**PROBLEM**
Across these entries, report how many lines include the string "documentclass", with nothing but the number.

**DATASET CONTENT**

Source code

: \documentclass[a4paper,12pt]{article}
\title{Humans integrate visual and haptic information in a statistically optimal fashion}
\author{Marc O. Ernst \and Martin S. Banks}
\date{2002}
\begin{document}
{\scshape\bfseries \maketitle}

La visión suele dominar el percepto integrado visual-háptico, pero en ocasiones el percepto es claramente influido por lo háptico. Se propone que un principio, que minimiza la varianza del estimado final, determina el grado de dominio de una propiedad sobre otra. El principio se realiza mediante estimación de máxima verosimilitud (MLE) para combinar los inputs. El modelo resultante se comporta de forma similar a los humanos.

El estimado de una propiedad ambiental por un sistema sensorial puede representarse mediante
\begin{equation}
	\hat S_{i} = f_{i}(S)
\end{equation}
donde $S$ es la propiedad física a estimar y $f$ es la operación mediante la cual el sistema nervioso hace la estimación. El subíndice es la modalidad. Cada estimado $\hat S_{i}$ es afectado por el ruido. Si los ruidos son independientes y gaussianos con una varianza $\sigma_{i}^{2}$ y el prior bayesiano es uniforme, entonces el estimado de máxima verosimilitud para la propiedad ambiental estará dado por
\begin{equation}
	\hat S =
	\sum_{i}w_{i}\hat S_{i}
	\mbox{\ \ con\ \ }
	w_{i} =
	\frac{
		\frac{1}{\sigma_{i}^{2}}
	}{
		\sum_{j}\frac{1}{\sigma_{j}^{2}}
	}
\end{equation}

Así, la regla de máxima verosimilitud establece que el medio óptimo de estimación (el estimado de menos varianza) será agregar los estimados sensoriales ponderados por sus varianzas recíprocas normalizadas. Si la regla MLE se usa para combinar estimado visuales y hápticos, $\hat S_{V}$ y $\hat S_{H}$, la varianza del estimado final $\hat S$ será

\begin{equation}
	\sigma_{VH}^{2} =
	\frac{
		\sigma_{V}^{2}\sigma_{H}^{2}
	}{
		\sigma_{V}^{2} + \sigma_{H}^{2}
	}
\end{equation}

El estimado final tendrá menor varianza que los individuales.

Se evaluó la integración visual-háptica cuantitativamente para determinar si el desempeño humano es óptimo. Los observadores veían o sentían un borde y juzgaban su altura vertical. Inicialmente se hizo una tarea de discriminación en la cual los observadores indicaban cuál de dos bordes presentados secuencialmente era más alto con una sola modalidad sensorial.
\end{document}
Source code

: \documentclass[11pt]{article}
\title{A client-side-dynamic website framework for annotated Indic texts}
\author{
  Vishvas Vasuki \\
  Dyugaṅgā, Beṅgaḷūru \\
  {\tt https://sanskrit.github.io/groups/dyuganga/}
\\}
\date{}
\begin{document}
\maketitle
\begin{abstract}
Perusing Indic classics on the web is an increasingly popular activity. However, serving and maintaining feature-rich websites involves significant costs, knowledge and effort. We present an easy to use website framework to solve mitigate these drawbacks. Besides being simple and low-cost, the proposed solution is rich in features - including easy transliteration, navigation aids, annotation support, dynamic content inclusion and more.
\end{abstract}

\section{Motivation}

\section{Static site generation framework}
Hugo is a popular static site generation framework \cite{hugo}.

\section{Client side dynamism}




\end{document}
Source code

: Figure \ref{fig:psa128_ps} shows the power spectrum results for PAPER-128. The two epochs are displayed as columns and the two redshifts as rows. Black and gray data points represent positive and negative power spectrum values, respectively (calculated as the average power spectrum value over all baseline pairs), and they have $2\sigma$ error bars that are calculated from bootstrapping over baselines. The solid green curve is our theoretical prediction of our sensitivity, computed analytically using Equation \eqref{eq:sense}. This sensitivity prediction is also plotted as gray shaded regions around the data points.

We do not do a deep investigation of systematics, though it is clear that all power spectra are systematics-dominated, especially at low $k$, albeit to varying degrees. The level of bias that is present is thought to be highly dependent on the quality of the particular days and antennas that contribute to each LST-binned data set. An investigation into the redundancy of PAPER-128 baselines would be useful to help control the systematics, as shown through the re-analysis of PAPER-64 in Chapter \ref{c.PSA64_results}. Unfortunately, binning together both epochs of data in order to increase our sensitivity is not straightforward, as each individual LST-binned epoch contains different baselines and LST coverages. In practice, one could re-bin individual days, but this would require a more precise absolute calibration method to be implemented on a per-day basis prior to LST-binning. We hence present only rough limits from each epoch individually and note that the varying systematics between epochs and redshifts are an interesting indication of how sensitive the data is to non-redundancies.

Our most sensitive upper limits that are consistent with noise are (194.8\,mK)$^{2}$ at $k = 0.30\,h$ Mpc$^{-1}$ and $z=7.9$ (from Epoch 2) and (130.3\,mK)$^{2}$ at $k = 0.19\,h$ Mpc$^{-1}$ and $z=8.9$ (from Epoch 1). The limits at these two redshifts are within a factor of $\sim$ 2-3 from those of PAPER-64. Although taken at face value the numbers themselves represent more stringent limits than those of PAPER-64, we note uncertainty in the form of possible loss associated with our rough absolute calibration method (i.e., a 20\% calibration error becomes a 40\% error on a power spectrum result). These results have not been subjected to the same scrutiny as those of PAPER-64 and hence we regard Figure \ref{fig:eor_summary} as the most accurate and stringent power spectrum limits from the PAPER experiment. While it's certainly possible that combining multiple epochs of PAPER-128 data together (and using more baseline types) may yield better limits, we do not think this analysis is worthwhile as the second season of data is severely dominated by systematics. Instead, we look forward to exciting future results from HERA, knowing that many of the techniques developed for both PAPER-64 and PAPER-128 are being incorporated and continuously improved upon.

**REPLY**
2